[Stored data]
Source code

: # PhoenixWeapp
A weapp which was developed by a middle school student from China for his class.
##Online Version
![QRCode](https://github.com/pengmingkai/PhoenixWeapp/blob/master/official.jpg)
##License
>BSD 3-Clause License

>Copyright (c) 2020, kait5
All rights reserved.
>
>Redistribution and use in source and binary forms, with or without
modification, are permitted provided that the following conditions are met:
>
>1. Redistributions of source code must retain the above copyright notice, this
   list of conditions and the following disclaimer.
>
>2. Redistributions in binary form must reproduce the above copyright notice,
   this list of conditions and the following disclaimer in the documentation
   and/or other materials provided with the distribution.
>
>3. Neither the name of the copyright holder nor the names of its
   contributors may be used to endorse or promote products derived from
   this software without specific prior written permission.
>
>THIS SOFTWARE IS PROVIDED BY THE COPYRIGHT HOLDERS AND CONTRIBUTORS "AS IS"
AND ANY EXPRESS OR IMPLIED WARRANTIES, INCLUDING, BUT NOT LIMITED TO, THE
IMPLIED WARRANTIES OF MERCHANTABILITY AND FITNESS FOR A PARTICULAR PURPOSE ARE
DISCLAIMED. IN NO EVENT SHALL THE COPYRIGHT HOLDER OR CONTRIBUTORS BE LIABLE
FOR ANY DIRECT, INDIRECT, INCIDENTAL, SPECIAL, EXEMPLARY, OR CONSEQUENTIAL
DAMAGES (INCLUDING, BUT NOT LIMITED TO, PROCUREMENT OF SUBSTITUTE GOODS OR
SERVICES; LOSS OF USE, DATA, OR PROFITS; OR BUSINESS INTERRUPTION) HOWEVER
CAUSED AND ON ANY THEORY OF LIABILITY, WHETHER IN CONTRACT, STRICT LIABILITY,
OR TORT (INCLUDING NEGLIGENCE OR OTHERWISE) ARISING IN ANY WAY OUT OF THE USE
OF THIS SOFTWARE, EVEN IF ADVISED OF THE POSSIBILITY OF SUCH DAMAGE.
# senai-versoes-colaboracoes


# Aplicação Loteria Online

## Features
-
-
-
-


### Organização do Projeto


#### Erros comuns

● **Assignment**: Retype the records above from the very first line down to the line with "FOR ANY DIRECT, INDIRECT, INCIDENTAL, SPECIAL, EXEMPLARY, OR", keeping both of those lines. Include nothing beyond them.

● **Written answer**:
Source code

: # PhoenixWeapp
A weapp which was developed by a middle school student from China for his class.
##Online Version
![QRCode](https://github.com/pengmingkai/PhoenixWeapp/blob/master/official.jpg)
##License
>BSD 3-Clause License

>Copyright (c) 2020, kait5
All rights reserved.
>
>Redistribution and use in source and binary forms, with or without
modification, are permitted provided that the following conditions are met:
>
>1. Redistributions of source code must retain the above copyright notice, this
   list of conditions and the following disclaimer.
>
>2. Redistributions in binary form must reproduce the above copyright notice,
   this list of conditions and the following disclaimer in the documentation
   and/or other materials provided with the distribution.
>
>3. Neither the name of the copyright holder nor the names of its
   contributors may be used to endorse or promote products derived from
   this software without specific prior written permission.
>
>THIS SOFTWARE IS PROVIDED BY THE COPYRIGHT HOLDERS AND CONTRIBUTORS "AS IS"
AND ANY EXPRESS OR IMPLIED WARRANTIES, INCLUDING, BUT NOT LIMITED TO, THE
IMPLIED WARRANTIES OF MERCHANTABILITY AND FITNESS FOR A PARTICULAR PURPOSE ARE
DISCLAIMED. IN NO EVENT SHALL THE COPYRIGHT HOLDER OR CONTRIBUTORS BE LIABLE
FOR ANY DIRECT, INDIRECT, INCIDENTAL, SPECIAL, EXEMPLARY, OR CONSEQUENTIAL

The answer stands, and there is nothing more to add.